But like every good crisis, this one too had a brighter side to it. It revealed our, suppressed and often ignored, respect for the simple and forgotten things of life. Like humanity, for instance. And hope. And kindness. The longing for company and of laughter. The joy of reading and of music. And, of course, of blue skies that had not been seen for a long time. Things we knew existed but had forgotten about.

A friend of mine, who is an amateur photographer, spends long hours these days on his terrace with a coffee, a camera and a zoom lens. He lives in the heart of Delhi with tall bushy trees that had, till now, been populated by crows, the occasional hawks and a multitude of pigeons. Over the past few days, he has photographed the grey hornbill, barbets, sunbirds, robins, parakeets, spotted owls, what looked like an eagle, and, believe it or not, the long-disappeared sparrows. They have started to return.

In a town in Kerala, the endangered Malabar civet was spotted on a now-empty street. Peacocks were seen dancing on the roads in Delhi. A herd of elephants went for an evening stroll in Coorg. From Jalandhar, you could see the wondrous Himalayas. Off the coast of Mumbai, whales were sighted. And loveliest of all, when you opened your window and inhaled deeply, it was no longer acrid air. And the sky was blue and you could hear bird song.

I read somewhere that the only way to face this untoward situation is to stay positive. That is because we are now so insecure that we can no longer be by ourselves. We need to see people, even if we don’t speak with them. The crowded elevator, the busy marketplace, congested roads are part of our everyday biography.

Some social health experts say denial of this kind of social contact can be depressing and could even lead to mental health issues and possibly, trigger suicide. In the hustle and bustle of modern civilized life that we are all part of, where so many are lonely even in a crowd, it is the sheer seeing of other people that we have learnt to perceive as normal. We have adapted to elephants being in sanctuaries or trees as the habitat for crows and of the long hours on the road stuck in a traffic jam. This is what keeps us going.

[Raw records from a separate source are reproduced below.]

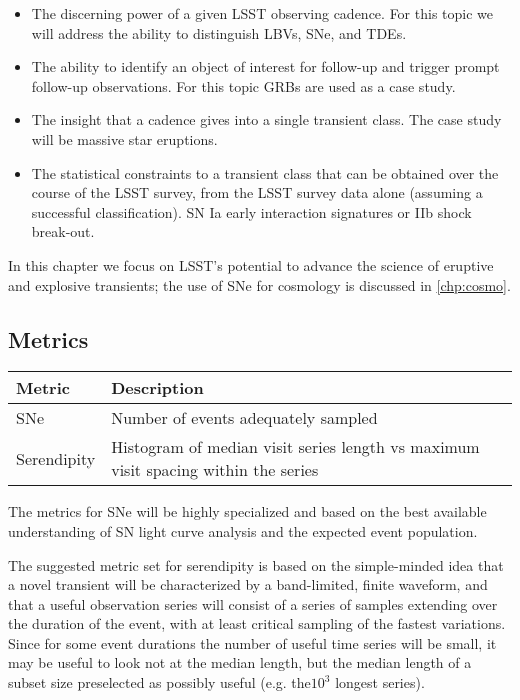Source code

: \begin{itemize}
\item
The discerning power of a given LSST observing cadence. For this topic
we will address the ability to distinguish LBVs, SNe, and TDEs.
\item
The ability to identify an object of interest for follow-up and
trigger prompt follow-up observations. For this topic GRBs are used as
a case study.
\item
The insight that a cadence gives into a single transient class. The
case study will be massive star eruptions.
\item 
The statistical constraints to a transient class that can be obtained
over the course of the LSST survey, from the LSST survey data alone
(assuming a successful classification). SN Ia early interaction
signatures or IIb shock break-out.
\end{itemize}

In this chapter we focus on LSST's potential to advance the science of
eruptive and explosive transients; the use of SNe for cosmology is
discussed in \autoref{chp:cosmo}.



\subsection{Metrics}
\label{sec:\chpname:metrics}

\begin{center}
\begin{tabular}{| p{5cm} |p{10cm} |}
\hline Metric & Description\\ \hline SNe & Number of events adequately
sampled\\ Serendipity & Histogram of median visit series length vs
maximum visit spacing within the series\\ \hline \end{tabular}
 \end{center}


The metrics for SNe will be highly specialized and based on the best
available understanding of SN light curve analysis and the expected
event population.

The suggested metric set for serendipity is based on the simple-minded
idea that a novel transient will be characterized by a band-limited,
finite waveform, and that a useful observation series will consist of
a series of samples extending over the duration of the event, with at
least critical sampling of the fastest variations.  Since for some
event durations the number of useful time series will be small, it may
be useful to look not at the median length, but the median length of a
subset size preselected as possibly useful (e.g. the$10^3$ longest
series).

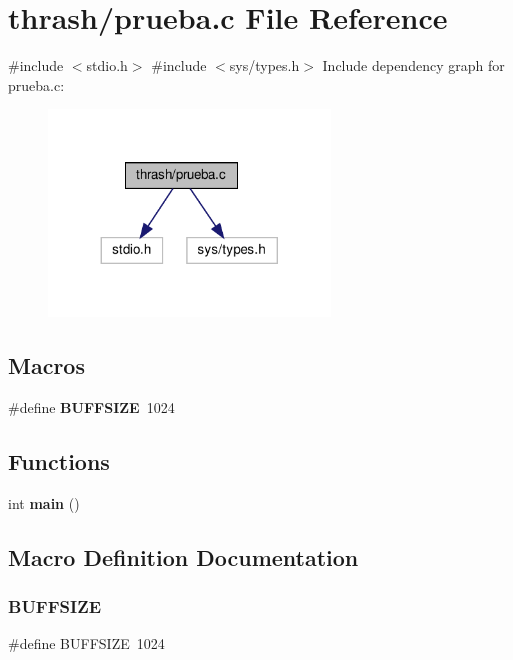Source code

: \section{thrash/prueba.c File Reference}
\label{prueba_8c}
{\ttfamily \#include $<$stdio.\+h$>$}\newline
{\ttfamily \#include $<$sys/types.\+h$>$}\newline
Include dependency graph for prueba.\+c\+:\nopagebreak
\begin{figure}[H]
\begin{center}
\leavevmode
\includegraphics[width=212pt]{prueba_8c__incl}
\end{center}
\end{figure}
\subsection*{Macros}
\begin{DoxyCompactItemize}
\item 
\#define \textbf{ B\+U\+F\+F\+S\+I\+ZE}~1024
\end{DoxyCompactItemize}
\subsection*{Functions}
\begin{DoxyCompactItemize}
\item 
int \textbf{ main} ()
\end{DoxyCompactItemize}


\subsection{Macro Definition Documentation}
\mbox{\label{prueba_8c_a39912bfe2a55f30e269196f9141d845d}} 
\subsubsection{B\+U\+F\+F\+S\+I\+ZE}
{\footnotesize\ttfamily \#define B\+U\+F\+F\+S\+I\+ZE~1024}



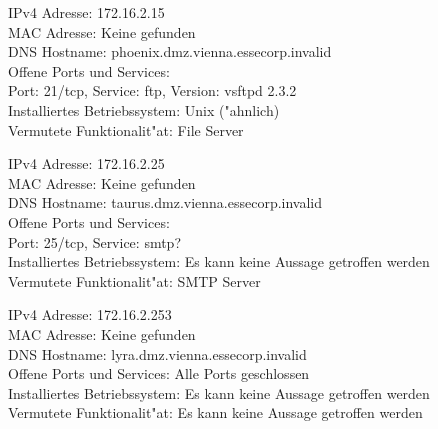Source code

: \documentclass[12pt,a4paper,titlepage,oneside]{scrartcl}
\begin{document}
\begin{description}
\item
IPv4 Adresse: 172.16.2.15\\
MAC Adresse: Keine gefunden\\
DNS Hostname: phoenix.dmz.vienna.essecorp.invalid\\
Offene Ports und Services:\\
Port: 21/tcp, Service: ftp, Version: vsftpd 2.3.2\\
Installiertes Betriebssystem: Unix ("ahnlich)\\
Vermutete Funktionalit"at: File Server\\
\item
IPv4 Adresse: 172.16.2.25\\
MAC Adresse: Keine gefunden\\
DNS Hostname: taurus.dmz.vienna.essecorp.invalid\\
Offene Ports und Services:\\
Port: 25/tcp, Service: smtp?\\
Installiertes Betriebssystem: Es kann keine Aussage getroffen werden\\
Vermutete Funktionalit"at: SMTP Server\\
\item
IPv4 Adresse: 172.16.2.253\\
MAC Adresse: Keine gefunden\\
DNS Hostname: lyra.dmz.vienna.essecorp.invalid\\
Offene Ports und Services: Alle Ports geschlossen\\
Installiertes Betriebssystem: Es kann keine Aussage getroffen werden\\
Vermutete Funktionalit"at: Es kann keine Aussage getroffen werden\\
\end{description}
\end{document}
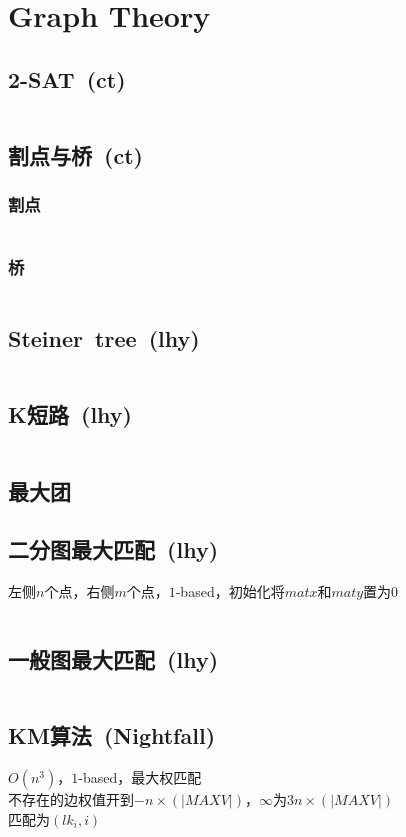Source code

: \chapter{Graph Theory}
\section{2-SAT\ \small(ct)}
	\inputminted{cpp}{GraphTheory/2_sat.cpp}
\section{割点与桥\ \small(ct)}
	\subsection*{割点}
		\inputminted{cpp}{GraphTheory/cut_point.cpp}
	\subsection*{桥}
		\inputminted{cpp}{GraphTheory/bridge.cpp}
\section{Steiner\ tree\ \small(lhy)}
	\inputminted{cpp}{GraphTheory/steiner_tree.cpp}
\section{K短路\ \small(lhy)}
	\inputminted{cpp}{GraphTheory/kth_minimum_path.cpp}
\section{最大团}
\section{二分图最大匹配\ \small(lhy)}
	左侧$ n $个点，右侧$ m $个点，$ 1 $-based，初始化将$ matx $和$ maty $置为$ 0 $
	\inputminted{cpp}{GraphTheory/hopcroft_karp.cpp}
\section{一般图最大匹配\ \small(lhy)}
	\inputminted{cpp}{GraphTheory/blossom.cpp}
\section{KM算法\ \small(Nightfall)}
	$ O(n^3) $，$ 1 $-based，最大权匹配
	\\不存在的边权值开到$ -n \times (\left| MAXV \right|) $，$ \infty $为$ 3 n \times (\left| MAXV \right|) $
	\\匹配为$ (lk_i, i) $
	\inputminted{cpp}{GraphTheory/km.cpp}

A university in Canada is offering a free online programme on emotional wellness. In France, a person ran an entire marathon on his small balcony because he couldn’t bear the thought of being cooped up in his small apartment. Such was his determination. Many have taken to reading the books they always wanted to but never found the time for. Others have started to learn cooking. Some have picked up a paint brush and easel. We have started to talk to friends we had lost touch with but found in our contacts list. We laugh and joke with them but more importantly, we enquire about their welfare. We have started to have meals with family and talk to our spouse, parents or children. Several have reached out to the elderly and the infirm and the forgotten marginalized and have started to help out with community meals. This is not charity but humanity. It is who we really and truly are.  

You can smell it. Perhaps, just a whiff at present. But it is most certainly there. Endangered and almost extinct like the Malabar civet, kindness and compassion are making a comeback. I can smell it in the air. And I know, so can you.

Perhaps when this is all over and the civet scurries back to its hideout and the elephants return to where they came from and we are once again caught up in the frenzy of today and its material expectations, the thought of having experienced who we really are and meant to be would not leave us. We would, I dearly hope, become kinder and gentler. We would pause to watch the sunset. We would reconsider our words if we feel it would cause hurt. We would reach out to those in need. We would respect because in doing so, we would reveal our true nature.